A la luz de las evidencias, queda claro que la Selección que conduce el Tata Martino todavía no confirmó una línea ni un estilo. Como si se subordinara en exceso a las circunstancias y el contexto de cada compromiso. Y de cada adversario. Chile, al igual que en la final de la Copa América disputada el sábado 4 de julio de 2015, tuvo más recursos colectivos para coquetear con cierto monopolio de la pelota. Es verdad, llegó en contadísimas oportunidades a la zona de fuego de Chiquito Romero (sale poco y nada en los centros, como por ejemplo en el gol de cabeza que le anotaron), pero ahogó a la Selección con gran perseverancia en la salida y en la posterior progresión.
¿Qué le quedó a Argentina? El aguante que mostró en el fondo a pesar de no tener a Mascherano. Ausencia que por otra parte Kranevitter no logró disimular. Mascherano para al equipo más adelante. Lo saca del fondo. No lo deja retroceder tanto. Kranevitter se dejó arrastrar por la presión casi hasta la zona de los centrales (Otamendi y Funes Mori) y Biglia también sufrió ese efecto dominó. La consecuencia directa fue que Argentina quedó partida, estirada en la cancha, dispersa absolutamente de mitad de campo en adelante y dependiente de inspiraciones individuales que suelen traducirse en egoísmos que no conducen a nada efectivo.

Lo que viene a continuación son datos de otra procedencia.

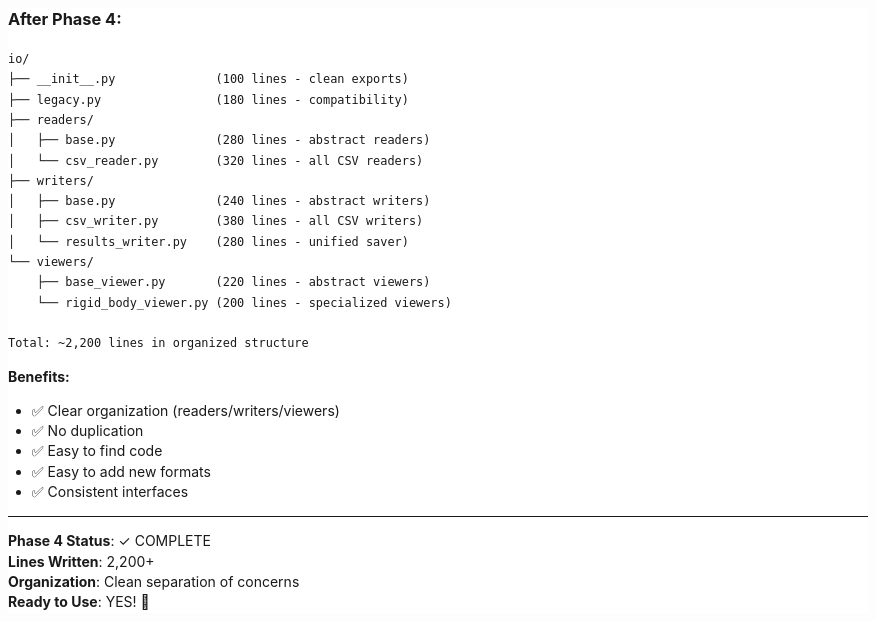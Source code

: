 ### After Phase 4:
```
io/
├── __init__.py              (100 lines - clean exports)
├── legacy.py                (180 lines - compatibility)
├── readers/
│   ├── base.py              (280 lines - abstract readers)
│   └── csv_reader.py        (320 lines - all CSV readers)
├── writers/
│   ├── base.py              (240 lines - abstract writers)
│   ├── csv_writer.py        (380 lines - all CSV writers)
│   └── results_writer.py    (280 lines - unified saver)
└── viewers/
    ├── base_viewer.py       (220 lines - abstract viewers)
    └── rigid_body_viewer.py (200 lines - specialized viewers)

Total: ~2,200 lines in organized structure
```

**Benefits:**
- ✅ Clear organization (readers/writers/viewers)
- ✅ No duplication
- ✅ Easy to find code
- ✅ Easy to add new formats
- ✅ Consistent interfaces

---

**Phase 4 Status**: ✓ COMPLETE  
**Lines Written**: 2,200+  
**Organization**: Clean separation of concerns  
**Ready to Use**: YES! 🎉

Lo que no puede negarse es lo que conquistó. Vencer a Chile en Chile después de estar perdiendo 1-0 y pasándola mal, no es un dato objetivo que haya que esconder. Es meritorio. Es importante. Alimenta la autoestima. Fortalece los climas internos y externos siempre frágiles. Pero la Selección tiene que crecer en juego. E incorporar un funcionamiento que hoy no tiene. Después si pretende jugar achicando hacia atrás o hacia adelante, es una cuestión de preferencias. Pero con cualquier opción que elija se precisa un funcionamiento.
Esa deuda no se saldó. La experiencia y la victoria en Barranquilla se acerca muchísimo más a lo que quiere Martino. La experiencia y la victoria en Santiago se acerca a una resolución capturada por las necesidades y por sus limitaciones. Ahora, respira más aliviada la Selección. El próximo martes la espera
Bolivia en Córdoba. El rival es muy accesible. Habrá que ver como le suenan los violines a la Argentina.